Adegnika 2014.

Methods	Design: parallel group randomized trial Duration of study: August 2010 to June 2011 Duration of follow‐up: 42 days
Participants	Country: Gabon Setting: school Number included in study: 175 children Age: 4–14 years (mean 8.7 years) Sex: not reported Inclusion criteria: aged 4–14 years and ≥ 5 eggs or larvae of A lumbricoides,T trichiura, or hookworm Exclusion criteria: known HIV infection, allergy to albendazole, severe anaemia, and any other underlying severe physical condition Lost to follow‐up: 0 (0%) Number positive for A lumbricoides: 108 Number included in review: 108
Interventions	Treatment strategy: screening and treat all included participants Group 1: albendazole 400 mg single dose (n = 39) Group 2: albendazole 400 mg single dose 2 consecutive days (n = 32) Group 3: albendazole 400 mg single dose 3 consecutive days (n = 37)

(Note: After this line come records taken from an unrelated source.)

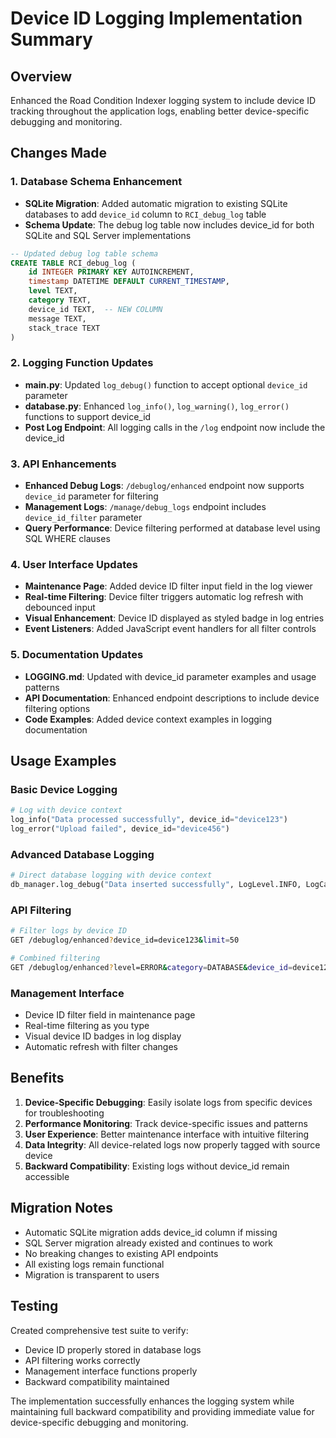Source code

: # Device ID Logging Implementation Summary

## Overview
Enhanced the Road Condition Indexer logging system to include device ID tracking throughout the application logs, enabling better device-specific debugging and monitoring.

## Changes Made

### 1. Database Schema Enhancement
- **SQLite Migration**: Added automatic migration to existing SQLite databases to add `device_id` column to `RCI_debug_log` table
- **Schema Update**: The debug log table now includes device_id for both SQLite and SQL Server implementations

```sql
-- Updated debug log table schema
CREATE TABLE RCI_debug_log (
    id INTEGER PRIMARY KEY AUTOINCREMENT,
    timestamp DATETIME DEFAULT CURRENT_TIMESTAMP,
    level TEXT,
    category TEXT,
    device_id TEXT,  -- NEW COLUMN
    message TEXT,
    stack_trace TEXT
)
```

### 2. Logging Function Updates
- **main.py**: Updated `log_debug()` function to accept optional `device_id` parameter
- **database.py**: Enhanced `log_info()`, `log_warning()`, `log_error()` functions to support device_id
- **Post Log Endpoint**: All logging calls in the `/log` endpoint now include the device_id

### 3. API Enhancements
- **Enhanced Debug Logs**: `/debuglog/enhanced` endpoint now supports `device_id` parameter for filtering
- **Management Logs**: `/manage/debug_logs` endpoint includes `device_id_filter` parameter
- **Query Performance**: Device filtering performed at database level using SQL WHERE clauses

### 4. User Interface Updates
- **Maintenance Page**: Added device ID filter input field in the log viewer
- **Real-time Filtering**: Device filter triggers automatic log refresh with debounced input
- **Visual Enhancement**: Device ID displayed as styled badge in log entries
- **Event Listeners**: Added JavaScript event handlers for all filter controls

### 5. Documentation Updates
- **LOGGING.md**: Updated with device_id parameter examples and usage patterns
- **API Documentation**: Enhanced endpoint descriptions to include device filtering options
- **Code Examples**: Added device context examples in logging documentation

## Usage Examples

### Basic Device Logging
```python
# Log with device context
log_info("Data processed successfully", device_id="device123")
log_error("Upload failed", device_id="device456")
```

### Advanced Database Logging
```python
# Direct database logging with device context
db_manager.log_debug("Data inserted successfully", LogLevel.INFO, LogCategory.DATABASE, device_id="device123")
```

### API Filtering
```bash
# Filter logs by device ID
GET /debuglog/enhanced?device_id=device123&limit=50

# Combined filtering
GET /debuglog/enhanced?level=ERROR&category=DATABASE&device_id=device123
```

### Management Interface
- Device ID filter field in maintenance page
- Real-time filtering as you type
- Visual device ID badges in log display
- Automatic refresh with filter changes

## Benefits

1. **Device-Specific Debugging**: Easily isolate logs from specific devices for troubleshooting
2. **Performance Monitoring**: Track device-specific issues and patterns
3. **User Experience**: Better maintenance interface with intuitive filtering
4. **Data Integrity**: All device-related logs now properly tagged with source device
5. **Backward Compatibility**: Existing logs without device_id remain accessible

## Migration Notes

- Automatic SQLite migration adds device_id column if missing
- SQL Server migration already existed and continues to work
- No breaking changes to existing API endpoints
- All existing logs remain functional
- Migration is transparent to users

## Testing

Created comprehensive test suite to verify:
- Device ID properly stored in database logs
- API filtering works correctly
- Management interface functions properly
- Backward compatibility maintained

The implementation successfully enhances the logging system while maintaining full backward compatibility and providing immediate value for device-specific debugging and monitoring.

Outcomes	Outcomes included:Ascaris prevalence pre‐ and post‐treatment, cure rate, pre‐ and post‐treatment AM epg, ERR rate, and adverse events Outcomes not included in review: efficacy of anthelmintic treatment for Trichuris, hookworm, and mean haemoglobin
Notes	Diagnostic technique: Kato‐Katz Funding support: EDCTP Senior Fellowship TA 11 40200025, the Deutsche Forschungsgemeinschaft‐funded project Deutsch‐Afrikanische Kooperationsprojekte in der Infektiologie (DFG‐Projekt KR 1150/6‐1), and EU‐funded project Immunological Interplay between Poverty Related Diseases and Helminth Infections: An African‐European Research Initiative (IDEA) (HEALTH‐F3‐2009‐241642). "Targeted Development of a New Generation Vaccine for Schistosomiasis" ("TheSchistoVac") (Health‐2009‐242107)
Risk of bias
Bias	Authors' judgement	Support for judgement
Random sequence generation (selection bias)	Low risk	Quote: "The randomizations code was generated with the use of R statistical software by an investigator not involved in patient study procedures."

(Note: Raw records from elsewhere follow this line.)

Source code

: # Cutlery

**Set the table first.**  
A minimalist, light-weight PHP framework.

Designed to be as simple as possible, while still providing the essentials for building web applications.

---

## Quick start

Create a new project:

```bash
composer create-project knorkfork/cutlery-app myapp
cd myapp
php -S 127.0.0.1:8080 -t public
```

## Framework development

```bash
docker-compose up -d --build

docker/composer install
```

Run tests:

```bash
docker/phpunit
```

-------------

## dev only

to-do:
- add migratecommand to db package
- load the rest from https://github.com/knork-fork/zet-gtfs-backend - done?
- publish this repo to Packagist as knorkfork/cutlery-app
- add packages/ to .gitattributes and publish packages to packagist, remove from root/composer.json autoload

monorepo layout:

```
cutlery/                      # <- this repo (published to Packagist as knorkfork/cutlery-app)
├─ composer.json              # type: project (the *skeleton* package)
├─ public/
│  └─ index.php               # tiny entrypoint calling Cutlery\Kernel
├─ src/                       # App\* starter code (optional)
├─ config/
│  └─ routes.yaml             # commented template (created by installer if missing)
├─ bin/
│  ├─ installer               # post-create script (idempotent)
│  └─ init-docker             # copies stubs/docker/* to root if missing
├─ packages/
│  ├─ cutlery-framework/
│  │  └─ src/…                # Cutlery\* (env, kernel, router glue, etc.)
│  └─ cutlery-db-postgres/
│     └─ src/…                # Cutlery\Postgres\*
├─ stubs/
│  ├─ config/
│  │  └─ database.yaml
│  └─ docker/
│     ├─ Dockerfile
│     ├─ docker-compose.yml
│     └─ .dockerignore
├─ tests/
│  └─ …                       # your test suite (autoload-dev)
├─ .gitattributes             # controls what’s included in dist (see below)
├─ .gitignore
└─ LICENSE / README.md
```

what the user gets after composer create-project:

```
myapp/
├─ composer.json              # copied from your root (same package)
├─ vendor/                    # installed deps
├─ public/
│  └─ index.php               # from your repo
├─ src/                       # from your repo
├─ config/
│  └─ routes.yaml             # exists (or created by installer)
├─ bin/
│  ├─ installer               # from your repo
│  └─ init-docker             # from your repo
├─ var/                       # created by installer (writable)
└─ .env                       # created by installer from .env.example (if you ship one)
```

Allocation concealment (selection bias)	Low risk	Quote: "The code was kept concealed on a password‐protected personal computer inaccessible to study staff. The treatment group assignments were communicated to the study staff after study numbers were given to the eligible subjects and shortly before the beginning of treatment."
Blinding of participants and personnel (performance bias) All outcomes	High risk	Different treatment schedule.
Blinding of outcome assessment (detection bias) All outcomes	Low risk	2 laboratory technicians independently read slides and were blinded to assigned drug regimen.
Incomplete outcome data (attrition bias) All outcomes	Low risk	All randomized participants were included in analysis.
Selective reporting (reporting bias)	Low risk	All stated outcomes reported.
Other bias	Low risk	No other obvious source of bias.